Despite the repressive policies of the Mubarak regime, Egyptians continued to fight for the democratization of their society.
[With all the dramatic activity in Egypt, Bob Feldman’s Rag Blog “people’s history” series, “The Movement to Democratize Egypt,” could not be more timely. Also see Feldman’s “Hidden History of Texas” series on The Rag Blog.]
Despite the politically repressive policies of the dictatorial Mubarak regime during the 1990s, at the beginning of the 21st-century people in Egypt continued to organize and fight for the democratization of Egyptian society.
According to Hossam El-Hamalawy’s 2007 MERIP article, “Comrades and Brothers,” a new left of younger Egyptian activists “whose two main pillars are the Revolutionary Socialist Organization and a growing left-leaning human rights community” which had “different attitudes toward Islamism than those held by the previous `communist waves,'” developed in Egypt during the late 1990s and early 21st century.

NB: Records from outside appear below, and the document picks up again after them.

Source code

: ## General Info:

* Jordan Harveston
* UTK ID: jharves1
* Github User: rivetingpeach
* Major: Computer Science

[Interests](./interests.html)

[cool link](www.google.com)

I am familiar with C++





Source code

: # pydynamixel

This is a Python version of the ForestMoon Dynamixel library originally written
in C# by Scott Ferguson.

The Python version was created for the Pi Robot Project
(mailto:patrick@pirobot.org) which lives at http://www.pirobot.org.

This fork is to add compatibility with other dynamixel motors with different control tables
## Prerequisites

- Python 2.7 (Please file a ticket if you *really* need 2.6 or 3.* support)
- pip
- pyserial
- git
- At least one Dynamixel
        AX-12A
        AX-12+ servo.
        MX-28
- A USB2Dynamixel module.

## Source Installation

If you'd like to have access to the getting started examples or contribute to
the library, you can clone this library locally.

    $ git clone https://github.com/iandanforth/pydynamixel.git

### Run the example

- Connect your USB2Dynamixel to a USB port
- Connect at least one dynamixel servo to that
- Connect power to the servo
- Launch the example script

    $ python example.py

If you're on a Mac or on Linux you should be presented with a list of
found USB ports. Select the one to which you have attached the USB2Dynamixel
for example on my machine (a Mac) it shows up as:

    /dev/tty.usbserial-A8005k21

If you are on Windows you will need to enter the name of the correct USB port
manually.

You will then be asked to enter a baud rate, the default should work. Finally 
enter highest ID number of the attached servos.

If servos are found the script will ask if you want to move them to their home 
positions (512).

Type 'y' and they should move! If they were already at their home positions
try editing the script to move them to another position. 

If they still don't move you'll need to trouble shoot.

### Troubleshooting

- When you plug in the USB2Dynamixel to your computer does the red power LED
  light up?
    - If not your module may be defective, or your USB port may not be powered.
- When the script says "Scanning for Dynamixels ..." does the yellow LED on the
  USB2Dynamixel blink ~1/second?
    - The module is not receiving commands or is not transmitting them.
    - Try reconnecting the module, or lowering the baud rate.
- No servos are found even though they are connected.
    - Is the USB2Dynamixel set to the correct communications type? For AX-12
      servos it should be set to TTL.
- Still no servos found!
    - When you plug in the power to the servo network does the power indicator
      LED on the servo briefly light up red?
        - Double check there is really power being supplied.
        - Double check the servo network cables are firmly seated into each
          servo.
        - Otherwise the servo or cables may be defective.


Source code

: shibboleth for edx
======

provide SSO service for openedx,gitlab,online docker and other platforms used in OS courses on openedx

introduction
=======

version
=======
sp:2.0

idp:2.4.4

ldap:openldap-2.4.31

An organization of younger secular left trotskyite Egyptian activists, the Revolutionary Socialist Organization, had been formed in April 1995, at which time it put forth the slogan, “Sometimes with the Islamists, never with the state’ in the literature it distributed on university campuses and elsewhere” in Egypt, according to the same 2007 MERIP article.
The movement to democratize Egypt
Although the Revolutionary Socialist students at Cairo and Ayn Shams University “confronted the Muslim Brothers on issues such as freedom of expression and the rights of women and Coptic Christians,” their broadsides on campus also “regularly carried denunciations of military tribunals’ sentences handed down to Muslim Brothers,” according to Hossam El-Hamalawy’s 2007 MERIP article.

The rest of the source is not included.